Esta obra de purificação realiza-se sob a direção da Igreja, que une os nossos sofrimentos aos de Cristo. Também os cobardes podem entrar na luta com esforço, confiando na graça de Jesus, que não deve faltar, se implorarem a ajuda divina contra o inimigo; e os fortes não se orgulham da sua observância, porque devem saber que só a Paixão de Jesus é o que os salva, e só “participando dela com paciência é que os seus frutos de saúde lhes são aplicados”.
2. — Exposição histórica
A liturgia quaresmal faz-nos seguir Jesus em todas as aventuras do seu ministério apostólico.

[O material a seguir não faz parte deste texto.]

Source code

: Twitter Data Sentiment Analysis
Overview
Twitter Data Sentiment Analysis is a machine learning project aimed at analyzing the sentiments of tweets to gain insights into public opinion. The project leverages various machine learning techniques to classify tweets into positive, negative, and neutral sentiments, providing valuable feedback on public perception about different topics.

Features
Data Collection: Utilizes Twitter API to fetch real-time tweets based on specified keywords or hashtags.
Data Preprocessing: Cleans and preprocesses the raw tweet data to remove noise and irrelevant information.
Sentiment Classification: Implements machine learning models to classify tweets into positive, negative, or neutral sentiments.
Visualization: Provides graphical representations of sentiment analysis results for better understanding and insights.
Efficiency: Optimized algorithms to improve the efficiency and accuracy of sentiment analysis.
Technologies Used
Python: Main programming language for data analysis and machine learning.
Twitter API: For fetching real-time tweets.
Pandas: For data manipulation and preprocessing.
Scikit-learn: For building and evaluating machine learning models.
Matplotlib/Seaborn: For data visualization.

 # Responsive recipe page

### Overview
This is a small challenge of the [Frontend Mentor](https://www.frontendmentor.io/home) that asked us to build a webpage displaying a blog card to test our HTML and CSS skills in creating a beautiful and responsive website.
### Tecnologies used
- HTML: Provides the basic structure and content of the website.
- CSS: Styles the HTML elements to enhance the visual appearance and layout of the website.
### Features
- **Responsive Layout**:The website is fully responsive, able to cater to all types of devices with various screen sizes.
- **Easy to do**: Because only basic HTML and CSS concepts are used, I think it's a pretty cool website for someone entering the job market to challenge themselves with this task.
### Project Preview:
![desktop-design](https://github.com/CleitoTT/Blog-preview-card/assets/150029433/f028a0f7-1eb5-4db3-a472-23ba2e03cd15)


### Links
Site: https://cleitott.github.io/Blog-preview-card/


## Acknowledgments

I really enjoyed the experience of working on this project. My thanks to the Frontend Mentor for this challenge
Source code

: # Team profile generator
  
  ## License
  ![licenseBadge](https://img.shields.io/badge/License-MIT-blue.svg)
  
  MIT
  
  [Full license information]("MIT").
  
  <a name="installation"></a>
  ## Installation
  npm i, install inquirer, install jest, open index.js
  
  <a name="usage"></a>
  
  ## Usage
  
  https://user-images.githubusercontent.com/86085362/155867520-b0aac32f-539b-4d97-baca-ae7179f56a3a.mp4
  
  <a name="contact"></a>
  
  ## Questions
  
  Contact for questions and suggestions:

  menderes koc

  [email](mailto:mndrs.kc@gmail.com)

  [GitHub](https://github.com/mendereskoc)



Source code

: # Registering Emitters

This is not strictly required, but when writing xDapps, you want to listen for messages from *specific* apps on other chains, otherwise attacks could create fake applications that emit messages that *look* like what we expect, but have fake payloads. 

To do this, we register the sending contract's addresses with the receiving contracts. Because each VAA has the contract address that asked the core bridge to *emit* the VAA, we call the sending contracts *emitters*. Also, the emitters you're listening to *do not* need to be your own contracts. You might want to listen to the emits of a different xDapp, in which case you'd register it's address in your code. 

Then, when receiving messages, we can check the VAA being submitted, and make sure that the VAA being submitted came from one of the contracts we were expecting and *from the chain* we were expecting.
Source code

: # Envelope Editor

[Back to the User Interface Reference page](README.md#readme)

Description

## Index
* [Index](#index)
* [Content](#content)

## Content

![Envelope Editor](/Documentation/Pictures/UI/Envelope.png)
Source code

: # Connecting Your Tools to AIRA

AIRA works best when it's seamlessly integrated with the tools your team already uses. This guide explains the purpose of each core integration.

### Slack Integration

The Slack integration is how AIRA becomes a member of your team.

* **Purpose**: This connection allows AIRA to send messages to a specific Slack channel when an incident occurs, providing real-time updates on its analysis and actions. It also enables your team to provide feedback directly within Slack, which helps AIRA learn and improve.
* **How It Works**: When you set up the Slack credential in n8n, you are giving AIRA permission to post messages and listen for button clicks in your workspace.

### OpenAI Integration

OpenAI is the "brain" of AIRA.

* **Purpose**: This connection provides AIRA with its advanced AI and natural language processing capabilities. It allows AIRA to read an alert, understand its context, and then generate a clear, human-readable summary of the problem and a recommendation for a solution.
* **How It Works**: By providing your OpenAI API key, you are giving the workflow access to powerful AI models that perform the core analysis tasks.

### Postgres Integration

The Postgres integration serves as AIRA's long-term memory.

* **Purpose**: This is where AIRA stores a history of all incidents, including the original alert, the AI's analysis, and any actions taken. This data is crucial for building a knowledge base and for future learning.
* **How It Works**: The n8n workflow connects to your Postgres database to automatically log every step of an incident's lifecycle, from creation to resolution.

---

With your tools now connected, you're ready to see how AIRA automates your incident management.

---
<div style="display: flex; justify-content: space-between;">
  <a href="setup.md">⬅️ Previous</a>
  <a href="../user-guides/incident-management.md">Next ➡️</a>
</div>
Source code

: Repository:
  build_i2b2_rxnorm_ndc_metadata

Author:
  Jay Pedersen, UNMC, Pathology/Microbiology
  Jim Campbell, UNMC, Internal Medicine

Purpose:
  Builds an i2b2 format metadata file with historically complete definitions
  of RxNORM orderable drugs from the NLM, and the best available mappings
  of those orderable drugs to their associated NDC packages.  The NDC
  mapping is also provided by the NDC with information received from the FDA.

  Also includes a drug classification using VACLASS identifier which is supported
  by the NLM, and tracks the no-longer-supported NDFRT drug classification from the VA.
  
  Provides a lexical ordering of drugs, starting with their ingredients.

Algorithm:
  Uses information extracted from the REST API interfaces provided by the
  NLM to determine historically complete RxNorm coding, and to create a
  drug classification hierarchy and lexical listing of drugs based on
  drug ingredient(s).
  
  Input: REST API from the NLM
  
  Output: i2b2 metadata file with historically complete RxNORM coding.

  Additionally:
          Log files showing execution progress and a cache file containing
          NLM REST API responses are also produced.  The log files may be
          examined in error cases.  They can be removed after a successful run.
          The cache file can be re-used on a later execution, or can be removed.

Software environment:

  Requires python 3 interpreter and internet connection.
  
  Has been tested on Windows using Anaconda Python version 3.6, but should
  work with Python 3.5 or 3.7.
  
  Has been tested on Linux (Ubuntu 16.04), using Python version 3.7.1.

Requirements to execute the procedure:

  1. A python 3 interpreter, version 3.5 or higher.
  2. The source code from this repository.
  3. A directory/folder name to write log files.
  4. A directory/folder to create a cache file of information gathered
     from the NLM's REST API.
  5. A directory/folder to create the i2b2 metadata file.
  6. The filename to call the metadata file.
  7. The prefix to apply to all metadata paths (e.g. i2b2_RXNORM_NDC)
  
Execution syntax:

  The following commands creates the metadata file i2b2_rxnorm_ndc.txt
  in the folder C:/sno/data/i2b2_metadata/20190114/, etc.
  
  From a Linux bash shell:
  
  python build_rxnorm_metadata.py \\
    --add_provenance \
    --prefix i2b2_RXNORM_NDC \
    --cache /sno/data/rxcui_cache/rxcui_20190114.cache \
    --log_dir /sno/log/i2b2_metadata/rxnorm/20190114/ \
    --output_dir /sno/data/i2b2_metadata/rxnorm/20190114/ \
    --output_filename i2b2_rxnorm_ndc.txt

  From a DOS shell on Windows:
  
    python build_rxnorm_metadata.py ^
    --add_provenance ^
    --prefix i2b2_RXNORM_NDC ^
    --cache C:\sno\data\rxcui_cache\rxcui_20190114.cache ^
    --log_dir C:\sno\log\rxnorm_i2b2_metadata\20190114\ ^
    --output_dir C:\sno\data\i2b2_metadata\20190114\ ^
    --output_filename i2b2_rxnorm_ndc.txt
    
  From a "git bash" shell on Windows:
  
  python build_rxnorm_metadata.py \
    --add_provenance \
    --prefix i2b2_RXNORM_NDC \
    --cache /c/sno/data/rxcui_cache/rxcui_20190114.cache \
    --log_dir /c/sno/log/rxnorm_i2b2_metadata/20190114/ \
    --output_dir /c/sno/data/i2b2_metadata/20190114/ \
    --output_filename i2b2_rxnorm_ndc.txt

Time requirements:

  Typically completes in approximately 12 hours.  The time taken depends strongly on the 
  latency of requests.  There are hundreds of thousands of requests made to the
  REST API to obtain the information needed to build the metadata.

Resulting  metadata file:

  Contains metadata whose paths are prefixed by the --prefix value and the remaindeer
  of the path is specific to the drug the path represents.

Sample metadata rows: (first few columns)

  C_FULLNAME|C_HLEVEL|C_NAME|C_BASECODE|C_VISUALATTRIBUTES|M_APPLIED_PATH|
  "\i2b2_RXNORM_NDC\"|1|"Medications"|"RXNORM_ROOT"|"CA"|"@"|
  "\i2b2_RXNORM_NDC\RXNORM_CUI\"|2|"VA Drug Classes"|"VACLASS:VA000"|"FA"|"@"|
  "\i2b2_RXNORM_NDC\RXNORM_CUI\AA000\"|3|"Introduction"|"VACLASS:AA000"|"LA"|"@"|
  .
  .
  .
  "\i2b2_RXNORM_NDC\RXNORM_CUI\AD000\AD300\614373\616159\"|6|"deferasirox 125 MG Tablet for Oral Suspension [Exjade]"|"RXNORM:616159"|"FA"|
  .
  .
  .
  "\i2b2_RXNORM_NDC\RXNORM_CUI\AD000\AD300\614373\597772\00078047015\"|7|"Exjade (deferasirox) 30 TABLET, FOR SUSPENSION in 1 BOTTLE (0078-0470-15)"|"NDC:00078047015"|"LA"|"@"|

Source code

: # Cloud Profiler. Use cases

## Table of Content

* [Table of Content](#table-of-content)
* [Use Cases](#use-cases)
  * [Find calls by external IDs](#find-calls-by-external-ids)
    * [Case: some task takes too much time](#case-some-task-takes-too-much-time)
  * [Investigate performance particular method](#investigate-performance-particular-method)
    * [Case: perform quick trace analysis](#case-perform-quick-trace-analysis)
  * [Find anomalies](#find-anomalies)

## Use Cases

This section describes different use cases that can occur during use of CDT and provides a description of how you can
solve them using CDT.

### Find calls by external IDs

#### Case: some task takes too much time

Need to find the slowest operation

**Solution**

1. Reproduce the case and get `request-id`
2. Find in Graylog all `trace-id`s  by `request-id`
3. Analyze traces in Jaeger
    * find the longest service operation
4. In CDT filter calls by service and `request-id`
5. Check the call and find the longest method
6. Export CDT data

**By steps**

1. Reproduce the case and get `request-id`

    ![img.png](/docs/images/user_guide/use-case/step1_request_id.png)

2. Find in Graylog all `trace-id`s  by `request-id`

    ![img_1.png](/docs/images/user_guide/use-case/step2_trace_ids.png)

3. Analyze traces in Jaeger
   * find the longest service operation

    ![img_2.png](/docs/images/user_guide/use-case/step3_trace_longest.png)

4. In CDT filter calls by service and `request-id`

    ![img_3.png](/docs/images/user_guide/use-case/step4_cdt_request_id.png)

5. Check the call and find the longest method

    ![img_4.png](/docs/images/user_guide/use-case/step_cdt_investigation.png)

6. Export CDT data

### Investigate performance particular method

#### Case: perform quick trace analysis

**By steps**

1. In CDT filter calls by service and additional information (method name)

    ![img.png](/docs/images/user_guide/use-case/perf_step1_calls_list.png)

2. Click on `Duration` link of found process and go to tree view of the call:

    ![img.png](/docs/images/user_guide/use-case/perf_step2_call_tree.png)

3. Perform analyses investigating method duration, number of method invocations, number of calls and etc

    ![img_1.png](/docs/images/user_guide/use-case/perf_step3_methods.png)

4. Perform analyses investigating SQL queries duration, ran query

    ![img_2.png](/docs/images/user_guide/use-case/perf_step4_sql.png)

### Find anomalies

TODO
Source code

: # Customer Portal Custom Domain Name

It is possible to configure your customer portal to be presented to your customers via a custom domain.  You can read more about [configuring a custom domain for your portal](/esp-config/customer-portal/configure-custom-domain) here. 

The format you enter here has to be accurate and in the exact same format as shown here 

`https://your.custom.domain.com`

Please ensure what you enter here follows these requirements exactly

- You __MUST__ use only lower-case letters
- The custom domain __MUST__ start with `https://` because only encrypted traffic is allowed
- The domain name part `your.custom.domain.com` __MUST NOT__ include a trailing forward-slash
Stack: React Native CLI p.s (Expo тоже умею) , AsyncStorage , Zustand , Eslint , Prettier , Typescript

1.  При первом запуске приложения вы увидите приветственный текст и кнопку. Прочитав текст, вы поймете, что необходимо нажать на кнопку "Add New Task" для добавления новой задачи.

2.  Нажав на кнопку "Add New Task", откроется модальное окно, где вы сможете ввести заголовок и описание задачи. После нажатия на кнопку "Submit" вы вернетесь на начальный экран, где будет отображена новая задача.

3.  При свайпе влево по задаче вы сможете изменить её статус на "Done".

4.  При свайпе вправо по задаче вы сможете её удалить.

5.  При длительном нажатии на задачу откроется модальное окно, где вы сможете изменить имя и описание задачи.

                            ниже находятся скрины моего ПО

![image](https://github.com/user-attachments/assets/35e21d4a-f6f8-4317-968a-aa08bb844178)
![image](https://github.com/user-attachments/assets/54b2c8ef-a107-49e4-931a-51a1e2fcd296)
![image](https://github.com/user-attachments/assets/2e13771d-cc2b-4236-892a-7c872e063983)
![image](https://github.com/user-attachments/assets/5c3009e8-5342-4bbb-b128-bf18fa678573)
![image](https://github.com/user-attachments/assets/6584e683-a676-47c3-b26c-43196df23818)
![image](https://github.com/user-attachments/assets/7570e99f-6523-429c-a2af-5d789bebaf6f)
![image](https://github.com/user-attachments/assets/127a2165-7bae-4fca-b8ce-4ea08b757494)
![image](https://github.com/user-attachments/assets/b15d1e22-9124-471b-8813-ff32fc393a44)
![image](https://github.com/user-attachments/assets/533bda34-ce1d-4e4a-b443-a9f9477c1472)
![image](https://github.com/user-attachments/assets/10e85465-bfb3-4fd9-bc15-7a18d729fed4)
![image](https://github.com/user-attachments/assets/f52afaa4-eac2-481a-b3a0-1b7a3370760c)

Primeiro ano: Jesus passou pela primeira vez 40 dias no deserto no Monte da Quarentena, a nordeste de Betânia (1º domingo). Depois cercou-se dos seus primeiros discípulos e subiu com eles para a Galileia, de onde regressou a Jerusalém para ali celebrar a festa da Páscoa, expulsando depois os vendedores do Templo (Seg. da 4ª Semana). Depois de ter evangelizado a Judeia durante vários meses, foi para Siquém, onde converteu a samaritana (sexta-feira, 3º semestre), de onde foi para Nazaré, pregando na sua sinagoga (segunda-feira, 3º semestre). De lá, finalmente, rumou para Cafarnaum, viajando depois pela Galiléia (quinta-feira, 3A sem.). Segundo ano: Jesus voltou novamente a Jerusalém para a 2ª Páscoa, e lá curou o paralítico no tanque de Betsaida (Evangelho. Sexta-feira 1ª Semana). De volta à Galiléia, ele pregou o Sermão da Montanha (Mt. Kouroun-Hattin) (Quarta-feira de Cinzas e Sexta-feira seguinte). Entrando em Cafarnaum, ele curou o servo do Centurião (quinta-feira após Cen.) e depois ressuscitou o filho de uma viúva em Naim (Ev. quinta-feira, 4a Sem.). Depois evangelizou novamente a Galiléia, e foi imediatamente para Betsaida-Júlias, nos domínios de Filipe. Nas proximidades daquela cidade multiplicou os pães (4º domingo), e depois caminhou sobre as águas do lago, quando regressou a Cafarnaum (sábado depois do jantar).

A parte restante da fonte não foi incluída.